I have not yet added start_time or end_time; we need to discuss whether to use nominal bounds or actual bounds (which would require a lot more work).

bonnland commented 3 years ago

I have not yet added start_time or end_time; we need to discuss whether to use nominal bounds or actual bounds (which would require a lot more work).

By nominal bounds, do you mean the start and end time steps reflected in, for example, the NetCDF files for NA-CORDEX? Because this should work fine when it comes to creating Zarr stores. The concatenate/merge step for Zarr creation simply requires aligned calendar axes, and the resulting time axis will be the union of all aligned time steps.

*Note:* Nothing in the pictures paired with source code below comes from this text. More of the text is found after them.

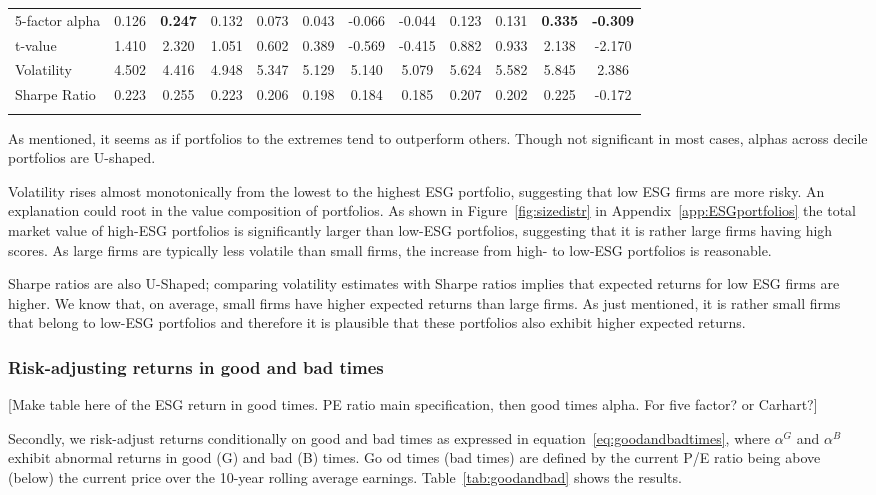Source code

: \documentclass[11pt]{article}
\begin{document}
\begin{table}[!htbp]
{\begin{tabular}{@{\extracolsep{5pt}} lccccccccccc}
			5-factor alpha & 0.126 & \textbf{0.247} & 0.132 & 0.073 & 0.043 & -0.066 & -0.044 & 0.123 & 0.131 &\textbf{0.335} & \textbf{-0.309} \\ 
			t-value & 1.410 & 2.320 & 1.051 & 0.602 & 0.389 & -0.569 & -0.415 & 0.882 & 0.933 & 2.138 & -2.170 \\[2.5ex] 
			
			Volatility & 4.502 & 4.416 & 4.948 & 5.347 & 5.129 & 5.140 & 5.079 & 5.624 & 5.582 & 5.845 & 2.386 \\ 
			Sharpe Ratio & 0.223 & 0.255 & 0.223 & 0.206 & 0.198 & 0.184 & 0.185 & 0.207 & 0.202 & 0.225 & -0.172 \\ 
			\hline \\[-1.8ex] 
	\end{tabular}}
\end{table} 

As mentioned, it seems as if portfolios to the extremes tend to outperform others. Though not significant in most cases, alphas  across decile portfolios are U-shaped. 

Volatility rises almost monotonically from the lowest to the highest ESG portfolio, suggesting that low ESG firms are more risky. An explanation could root in the value composition of portfolios. As shown in Figure~\ref{fig:sizedistr} in Appendix~\ref{app:ESGportfolios} the total market value of high-ESG portfolios is significantly larger than low-ESG portfolios, suggesting that it is rather large firms having high scores. As large firms are typically less volatile than small firms, the increase from high- to low-ESG portfolios is reasonable.

Sharpe ratios are also U-Shaped; comparing volatility estimates with Sharpe ratios implies that expected returns for low ESG firms are higher. We know that, on average, small firms have higher expected returns than large firms. As just mentioned, it is rather small firms that belong to low-ESG portfolios and therefore it is plausible that these portfolios also exhibit higher expected returns. 



\subsubsection{Risk-adjusting returns in good and bad times}

[Make table here of the ESG return in good times. PE ratio main specification, then good times alpha. For five factor? or Carhart?]

Secondly, we risk-adjust returns conditionally on good and bad times as expressed in equation~\eqref{eq:goodandbadtimes}, where $\alpha^G$ and $\alpha^B$ exhibit abnormal returns in good (G) and bad (B) times. Go od times (bad times) are defined by the current P/E ratio being above (below) the current price over the 10-year rolling average earnings. Table~\ref{tab:goodandbad} shows the results. 
\end{document}
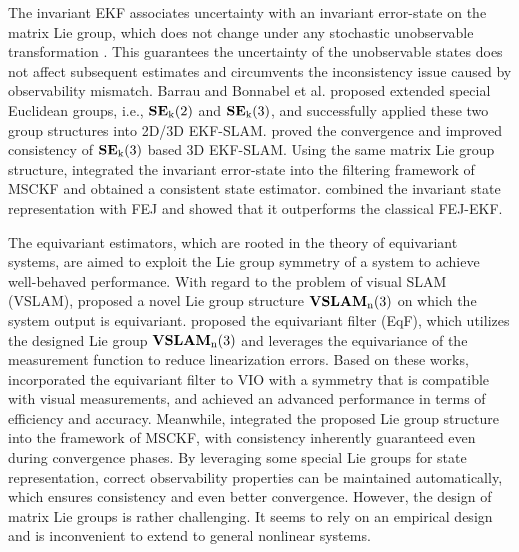 The invariant EKF associates uncertainty with an invariant error-state on the matrix Lie group, which does not change under any stochastic unobservable transformation \cite{B31,B44}. This guarantees the uncertainty of the unobservable states does not affect subsequent estimates and circumvents the inconsistency issue caused by observability mismatch. Barrau and Bonnabel et al. \cite{B45, B47} proposed extended special Euclidean groups, i.e., $\rm \mathbf{SE}_{k}(2)$ and $\rm \mathbf{SE}_{k}(3)$, and successfully applied these two group structures into 2D/3D EKF-SLAM. \cite{B31} proved the convergence and improved consistency of $\rm \mathbf{SE}_{k}(3)$ based 3D EKF-SLAM. Using the same matrix Lie group structure, \cite{B32} integrated the invariant error-state into the filtering framework of MSCKF and obtained a consistent state estimator. \cite{B33} combined the invariant state representation with FEJ and showed that it outperforms the classical FEJ-EKF.

The equivariant estimators, which are rooted in the theory of equivariant systems, are aimed to exploit the Lie group symmetry of a system to achieve well-behaved performance. With regard to the problem of visual SLAM (VSLAM), \cite{B51} proposed a novel Lie group structure $\rm \mathbf{VSLAM}_n(3)$ on which the system output is equivariant. \cite{B49} proposed the equivariant filter (EqF), which utilizes the designed Lie group $\rm \mathbf{VSLAM}_n(3)$ and leverages the equivariance of the measurement function to reduce linearization errors. Based on these works, \cite{B50} incorporated the equivariant filter to VIO with a symmetry that is compatible with visual measurements, and achieved an advanced performance in terms of efficiency and accuracy. Meanwhile, \cite{B77} integrated the proposed Lie group structure into the framework of MSCKF, with consistency inherently guaranteed even during convergence phases. By leveraging some special Lie groups for state representation, correct observability properties can be maintained automatically, which ensures consistency and even better convergence. However, the design of matrix Lie groups is rather challenging. It seems to rely on an empirical design and is inconvenient to extend to general nonlinear systems. 


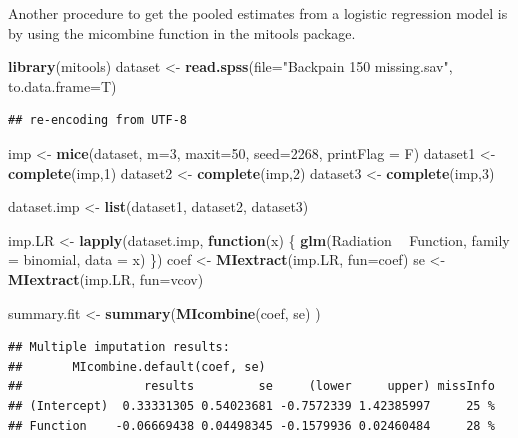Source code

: \documentclass[]{book}
\newenvironment{Shaded}{\begin{snugshade}}{\end{snugshade}}
\newcommand{\KeywordTok}[1]{\textcolor[rgb]{0.13,0.29,0.53}{\textbf{#1}}}
\newcommand{\DataTypeTok}[1]{\textcolor[rgb]{0.13,0.29,0.53}{#1}}
\newcommand{\DecValTok}[1]{\textcolor[rgb]{0.00,0.00,0.81}{#1}}
\newcommand{\StringTok}[1]{\textcolor[rgb]{0.31,0.60,0.02}{#1}}
\newcommand{\ControlFlowTok}[1]{\textcolor[rgb]{0.13,0.29,0.53}{\textbf{#1}}}
\newcommand{\OperatorTok}[1]{\textcolor[rgb]{0.81,0.36,0.00}{\textbf{#1}}}
\newcommand{\NormalTok}[1]{#1}
\theoremstyle{definition}
\theoremstyle{definition}
\theoremstyle{definition}
\theoremstyle{remark}
\begin{document}
Another procedure to get the pooled estimates from a logistic regression
model is by using the micombine function in the mitools package.

\begin{Shaded}
\begin{Highlighting}[]
\KeywordTok{library}\NormalTok{(mitools)}
\NormalTok{dataset <-}\StringTok{ }\KeywordTok{read.spss}\NormalTok{(}\DataTypeTok{file=}\StringTok{"Backpain 150 missing.sav"}\NormalTok{, }\DataTypeTok{to.data.frame=}\NormalTok{T)}
\end{Highlighting}
\end{Shaded}

\begin{verbatim}
## re-encoding from UTF-8
\end{verbatim}

\begin{Shaded}
\begin{Highlighting}[]
\NormalTok{imp <-}\StringTok{ }\KeywordTok{mice}\NormalTok{(dataset, }\DataTypeTok{m=}\DecValTok{3}\NormalTok{, }\DataTypeTok{maxit=}\DecValTok{50}\NormalTok{, }\DataTypeTok{seed=}\DecValTok{2268}\NormalTok{, }\DataTypeTok{printFlag =}\NormalTok{ F)}
\NormalTok{dataset1 <-}\StringTok{ }\KeywordTok{complete}\NormalTok{(imp,}\DecValTok{1}\NormalTok{)}
\NormalTok{dataset2 <-}\StringTok{ }\KeywordTok{complete}\NormalTok{(imp,}\DecValTok{2}\NormalTok{)}
\NormalTok{dataset3 <-}\StringTok{ }\KeywordTok{complete}\NormalTok{(imp,}\DecValTok{3}\NormalTok{)}
 
\NormalTok{dataset.imp <-}\StringTok{ }\KeywordTok{list}\NormalTok{(dataset1, dataset2, dataset3)}
 
\NormalTok{imp.LR <-}\StringTok{ }\KeywordTok{lapply}\NormalTok{(dataset.imp, }\ControlFlowTok{function}\NormalTok{(x) \{}
   \KeywordTok{glm}\NormalTok{(Radiation }\OperatorTok{~}\StringTok{ }\NormalTok{Function, }\DataTypeTok{family =}\NormalTok{ binomial, }\DataTypeTok{data =}\NormalTok{ x)}
\NormalTok{  \})}
\NormalTok{coef <-}\StringTok{ }\KeywordTok{MIextract}\NormalTok{(imp.LR, }\DataTypeTok{fun=}\NormalTok{coef) }
\NormalTok{se <-}\StringTok{ }\KeywordTok{MIextract}\NormalTok{(imp.LR, }\DataTypeTok{fun=}\NormalTok{vcov) }
 
\NormalTok{summary.fit <-}\StringTok{ }\KeywordTok{summary}\NormalTok{(}\KeywordTok{MIcombine}\NormalTok{(coef, se) )}
\end{Highlighting}
\end{Shaded}

\begin{verbatim}
## Multiple imputation results:
##       MIcombine.default(coef, se)
##                 results         se     (lower     upper) missInfo
## (Intercept)  0.33331305 0.54023681 -0.7572339 1.42385997     25 %
## Function    -0.06669438 0.04498345 -0.1579936 0.02460484     28 %
\end{verbatim}
\end{document}
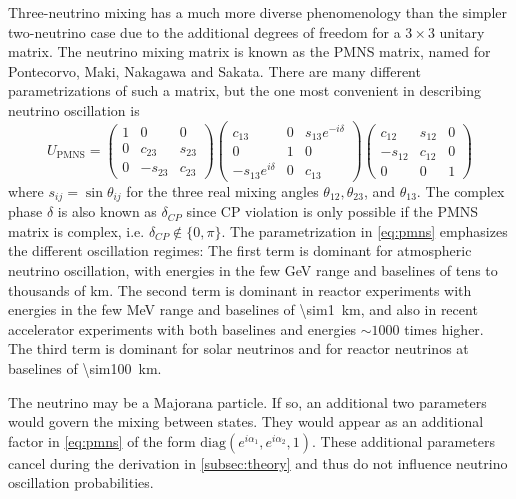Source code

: Three-neutrino mixing has a much more diverse phenomenology
than the simpler two-neutrino case
due to the additional degrees of freedom for a $3\times3$ unitary matrix.
The neutrino mixing matrix is known as the PMNS matrix,
named for Pontecorvo, Maki, Nakagawa and Sakata.
There are many different parametrizations of such a matrix,
but the one most convenient in describing neutrino oscillation is
\begin{equation}\label{eq:pmns}
    U_{\text{PMNS}} =
    \begin{pmatrix}
        1 & 0 & 0 \\
        0 & c_{23} & s_{23} \\
        0 & -s_{23} & c_{23}
    \end{pmatrix}
    \begin{pmatrix}
        c_{13} & 0 & s_{13}e^{-i\delta} \\
        0 & 1 & 0 \\
        -s_{13}e^{i\delta} & 0 & c_{13}
    \end{pmatrix}
    \begin{pmatrix}
        c_{12} & s_{12} & 0 \\
        -s_{12} & c_{12} & 0 \\
        0 & 0 & 1
    \end{pmatrix}
\end{equation}
where $s_{ij} = \sin\theta_{ij}$ for the three real mixing angles
$\theta_{12},\theta_{23}$, and $\theta_{13}$.
The complex phase $\delta$ is also known as $\delta_{CP}$
since CP violation is only possible if the PMNS matrix is complex,
i.e. $\delta_{CP} \notin \{0, \pi\}$.
The parametrization in \cref{eq:pmns} emphasizes the different oscillation regimes:
The first term is dominant for atmospheric neutrino oscillation,
with energies in the few \si{\GeV} range
and baselines of tens to thousands of \si{\km}.
The second term is dominant in reactor experiments
with energies in the few \si{\MeV} range
and baselines of \SI{\sim1}{\km},
and also in recent accelerator experiments
with both baselines and energies $\sim1000$ times higher.
The third term is dominant for solar neutrinos
and for reactor neutrinos at baselines of \SI{\sim100}{\km}.

The neutrino may be a Majorana particle.
If so, an additional two parameters %
would govern the mixing between states.
They would appear as an additional factor in \cref{eq:pmns}
of the form $\text{diag}(e^{i\alpha_1}, e^{i\alpha_2}, 1)$.
These additional parameters cancel
during the derivation in \cref{subsec:theory}
and thus do not influence neutrino oscillation probabilities.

jeffdlb commented 3 years ago

Thanks for continuing to work on this.

Brian and I discussed how to structure the zarr catalog for NA-CORDEX and decided it would be best to catalog data granules at the logical level (one record per distinct data element), rather than the physical level (one record per zarr store). So it will have one row for each ensemble member in each zarr store.

When I first read this I thought you meant fewer rows, each referencing multiple Zarr stores, but upon re-reading I wonder whether you mean multiple rows pointing to segments of the same Zarr store. Which is it? I have a concerns/questions about each approach...

Separate question:

bias_correction | "raw" for uncorrected data, "mbcn-Daymet" or "mbcn-gridMET" for bias-corrected

Does this concept apply to many/most model experiments or only to NA-CORDEX? It does not generally apply to observational data. Something like processing_level = {appropriate dataset-specific terminology) would perhaps be more generic. On the other hand,

driver | name of global climate model rcm | name of regional climate model source | concatenation of bias_correction, rcm, driver, & scenario; for comparison with other catalogs (e.g., LENS)

There is some redundancy. We should either use generic source & processing_level, or use a proliferation of specific columns like bias_correction & driver & rcm, but not both.

Path or paths plural?

I have not yet added start_time or end_time; we need to discuss whether to use nominal bounds or actual bounds (which would require a lot more work).

A separate discussion Tuesday about DASH Repository noted that some datasets have disjoint time intervals, which are difficult to accurately represent by a pair of start and end times, so a single time_range with one or more pairs of values would be better.

sethmcg commented 3 years ago

Hmm, some complicated issues that I think are going to be difficult to work out via comment thread. I think we need a real-time discussion. I'll try to schedule a meeting with me, Jeff, Anderson, and Brian. Let me know if there's anyone else I should try to rope in.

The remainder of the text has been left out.